Nos idos de 2013, numa sala de aula, fui tomado por um sentimento de muita preocupação, ainda que tenha demorado a perceber de forma nítida o que realmente estaria para acontecer. Um garoto de 16 anos disse, sem pudor algum, que não concordava com o filósofo iluminista Jean Jacques Rousseau. Na ocasião explicava o Iluminismo e seus teóricos, no caso, Rousseau. O aluno não concordou com a frase atribuída ao pensador : “O poder emana do povo”. Era o prenúncio de tempos difíceis que, de fato, tomaram conta de nosso cotidiano, sobretudo na esfera política.
Os professores de história, geografia, filosofia e sociologia estão se equilibrando numa corda bamba. A prática destes docentes sofre, como há muito tempo não ocorria, grande vigilância e , por vezes, intimidação implacável. Abordar determinados assuntos ou temas segundo as especificidades das disciplinas numa sala de aula pode provocar reações desconfiadas ou até mesmo intolerantes por parte dos alunos e seus pais. Por exemplo, ao estudar o Socialismo Científico de Marx e Engels pode despertar comentários como “o professor é de esquerda e está doutrinando nossos filhos”; ou, ao comentar a Constituição Republicana de 1891 que estabelecia o Estado laico e daí tecer comentário que leve à reflexão sobre as decisões políticas no Congresso atual que, com uma bancada de religiosos, aprovam ou não leis que alcançam toda a sociedade brasileira, pode desencadear a ira daqueles que acreditam que o professor está maculando a intocabilidade sagrada das religiões. Ora mais, ora menos, vem ocorrendo tais manifestações contra os demais colegas professores das humanidades.
A face vigilante de olhares aguçados sobre professores se circunscreve num contexto muito maior e mais delicado, como a crise econômica e política vigente que acirra os ânimos de muitos, a onda conservadora que invade o ponto de vista das pessoas, a intolerância gratuita contra aqueles que divergem do senso comum, etc.
Uma entidade intitulada “Escola Sem Partido” vem instigando a patrulha sobre os professores, arguindo que os pais e alunos devem se preocupar com a doutrinação política, ideológica, religiosa e sexual empreendida em sala de aula. A medida provisória (MP) que propõe a Reforma no Ensino Médio também é relevante componente que ajuda a compreender o momento que passamos. A possibilidade de extirpar disciplinas como história, sociologia, filosofia, arte e educação física explica a barbárie pretendida pelo governo atual.

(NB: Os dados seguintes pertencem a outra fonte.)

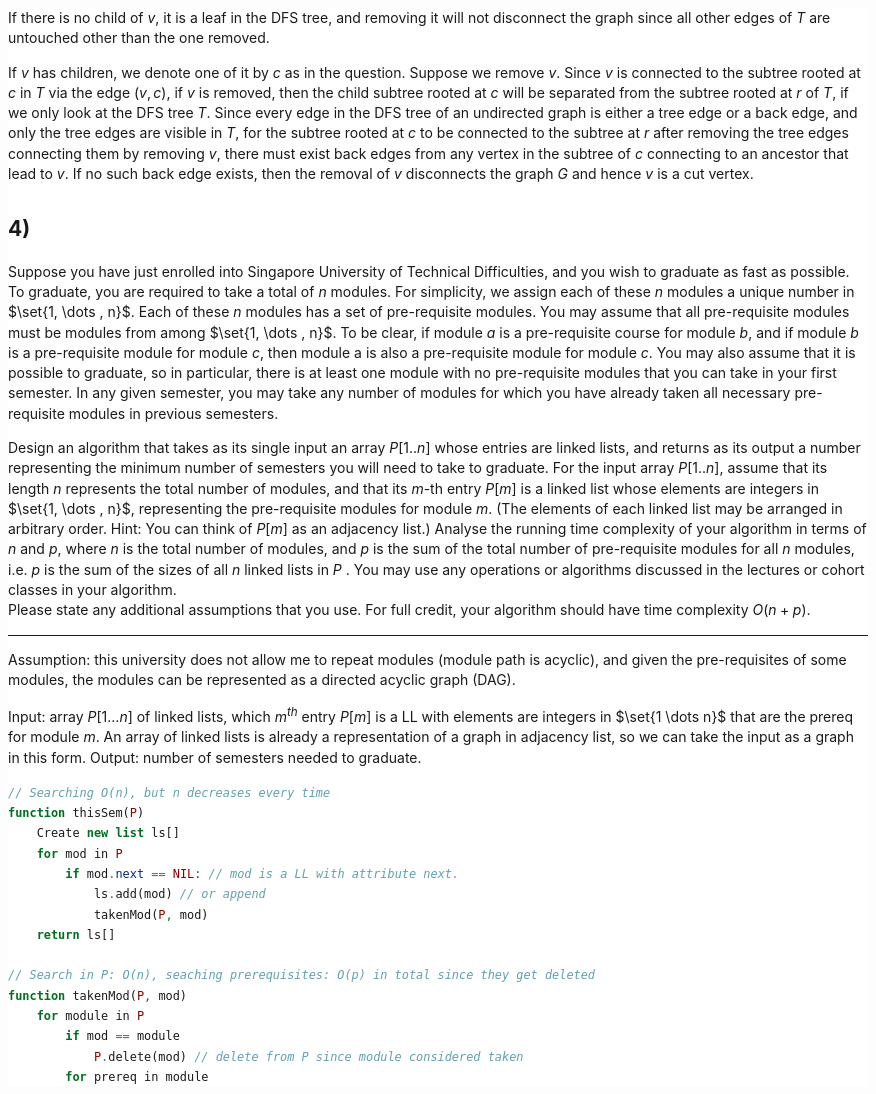 If there is no child of $v$, it is a leaf in the DFS tree, and removing it will not disconnect the graph since all other edges of $T$ are untouched other than the one removed.

If $v$ has children, we denote one of it by $c$ as in the question. Suppose we remove $v$. Since $v$ is connected to the subtree rooted at $c$ in $T$ via the edge $(v,c)$, if $v$ is removed, then the child subtree rooted at $c$ will be separated from the subtree rooted at $r$ of $T$, if we only look at the DFS tree $T$. Since every edge in the DFS tree of an undirected graph is either a tree edge or a back edge, and only the tree edges are visible in $T$, for the subtree rooted at $c$ to be connected to the subtree at $r$ after removing the tree edges connecting them by removing $v$, there must exist back edges from any vertex in the subtree of $c$ connecting to an ancestor that lead to $v$. If no such back edge exists, then the removal of $v$ disconnects the graph $G$ and hence $v$ is a cut vertex.
<br>
## 4)
Suppose you have just enrolled into Singapore University of Technical Difficulties, and you wish to graduate as fast as possible. 
To graduate, you are required to take a total of $n$ modules. For simplicity, we assign each of these $n$ modules a unique number in $\set{1, \dots , n}$. Each of these $n$ modules has a set of pre-requisite modules. You may assume that all pre-requisite modules must be modules from among $\set{1, \dots , n}$. To be clear, if module $a$ is a pre-requisite course for module $b$, and if module $b$ is a pre-requisite module for module $c$, then module a is also a pre-requisite module for module $c$. You may also assume that it is possible to graduate, so in particular, there is at least one module with no pre-requisite modules that you can take in your first semester. In any given semester, you may take any number of modules for which you have already taken all necessary pre-requisite modules in previous semesters.  

Design an algorithm that takes as its single input an array $P [1..n]$ whose entries are linked lists, and returns as its output a number representing the minimum number of semesters you will need to take to graduate. For the input array $P [1..n]$, assume that its length $n$ represents the total number of modules, and that its $m$-th entry $P [m]$ is a linked list whose elements are integers in $\set{1, \dots , n}$, representing the pre-requisite modules for module $m$. (The elements of each linked list may be arranged in arbitrary order. Hint: You can think of $P [m]$ as an adjacency list.) Analyse the running time complexity of your algorithm in terms of $n$ and $p$, where $n$ is the total number of modules, and $p$ is the sum of the total number of pre-requisite modules for all $n$ modules, i.e. $p$ is the sum of the sizes of all $n$ linked lists in $P$ . You may use any operations or algorithms discussed in the lectures or cohort classes in your algorithm.  
Please state any additional assumptions that you use. For full credit, your algorithm should have time complexity $O(n + p)$.
***
Assumption: this university does not allow me to repeat modules (module path is acyclic), and given the pre-requisites of some modules, the modules can be represented as a directed acyclic graph (DAG).

Input: array $P[1\dots n]$ of linked lists, which $m^{th}$ entry $P[m]$ is a LL with elements are integers in $\set{1 \dots n}$ that are the prereq for module $m$.
An array of linked lists is already a representation of a graph in adjacency list, so we can take the input as a graph in this form.
Output: number of semesters needed to graduate.
```php
// Searching O(n), but n decreases every time
function thisSem(P)
	Create new list ls[]
	for mod in P
		if mod.next == NIL: // mod is a LL with attribute next.
			ls.add(mod) // or append
			takenMod(P, mod)
	return ls[]

// Search in P: O(n), seaching prerequisites: O(p) in total since they get deleted
function takenMod(P, mod)
	for module in P
		if mod == module
			P.delete(mod) // delete from P since module considered taken
		for prereq in module
```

Não obstante, a MP será discutida e votada pelo Congresso Nacional que não é, propriamente dito, especialista em Educação, convenhamos.
Os professores passam algumas dezenas de minutos por semana com 40 alunos, não é plausível que tenham tempo e capacidade de doutrinar seus interlocutores segundo creem os defensores de uma escola sem política. Pois, se os professores realmente tivessem este poder extraordinário de persuasão e convencimento, todos os estudantes seriam aprovados, teriam ótimo desempenho nas avaliações e passariam no vestibular. Doravante, a fala mais repetida pelos mestres é “estudem”, não é?
Querer ensinar, ampliar o repertório de seus alunos, apontar caminhos para que possam seguir suas vidas, construir narrativas que permitam o exercício da liberdade são algumas das aspirações dos mestres. Apenas isso, desempenhar o verdadeiro papel da escola, formar cidadãos conscientes e críticos. O fardo é pesado. Intimidações anônimas ou ameaças jurídicas não garantem a qualidade da Educação, e, muito menos, a imposição de uma reforma sem debates e discussões entre especialistas e afins garante o melhor desempenho na aprendizagem dos estudantes.
Sugiro um pacto entre todos os entes envolvidos, direta ou indiretamente, na Educação, como professores, pedagogos, estudantes e famílias, para construir, verdadeiramente, uma escola ética, justa e plural.